Targeting tumor invasion: the roles of MDA-9/Syntenin

Introduction: Melanoma differentiation-associated gene – 9 (MDA-9)/Syntenin has become an increasingly popular focus for investigation in numerous cancertypes. Originally implicated in melanoma metastasis, it has diverse cellular roles and is consistently identified as a regulator of tumor invasion and angiogenesis. As a potential target for inhibiting some of the most lethal aspects of cancer progression, further insight into the function of MDA-9/Syntenin is mandatory. Areas covered: Recent literature and seminal articles were reviewed to summarize the latest collective understanding of MDA-9/Syntenin’s role in normal and cancerous settings. Insights into its participation in developmental processes are included, as is the functional significance of the N- and C-terminals and PDZ domains of MDA-9/Syntenin.

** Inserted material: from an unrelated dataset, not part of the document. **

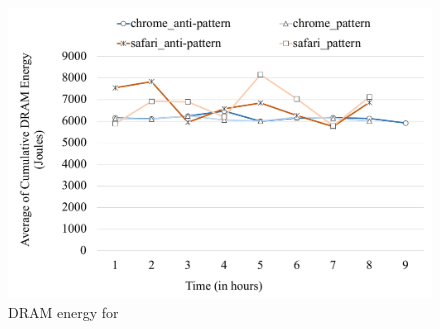 \begin{figure}[ht]
 	\includegraphics[width=\linewidth]{RQ3/Img/rq3-DRR-cumulative-DRAM-eng.pdf}
	\caption{DRAM energy for \drr}
	\label{fig:rq3-drr-package-eng}	
\end{figure}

Current reports highlight the clinical significance of MDA-9/Syntenin expression level in a variety of cancers, often correlating directly with reduced patient survival. Also presented are assessments of roles of MDA-9/Syntenin in cancer progression as well as its functions as an intracellular adapter molecule. Expert opinion: Multiple studies demonstrate the importance of MDA-9/Syntenin in tumor invasion and progression. Through the use of novel drug design approaches, this protein may provide a worthwhile therapeutic target. As many conventional therapies do not address, or even enhance, tumor invasion, an anti-invasive approach would be a worthwhile addition in cancer therapy.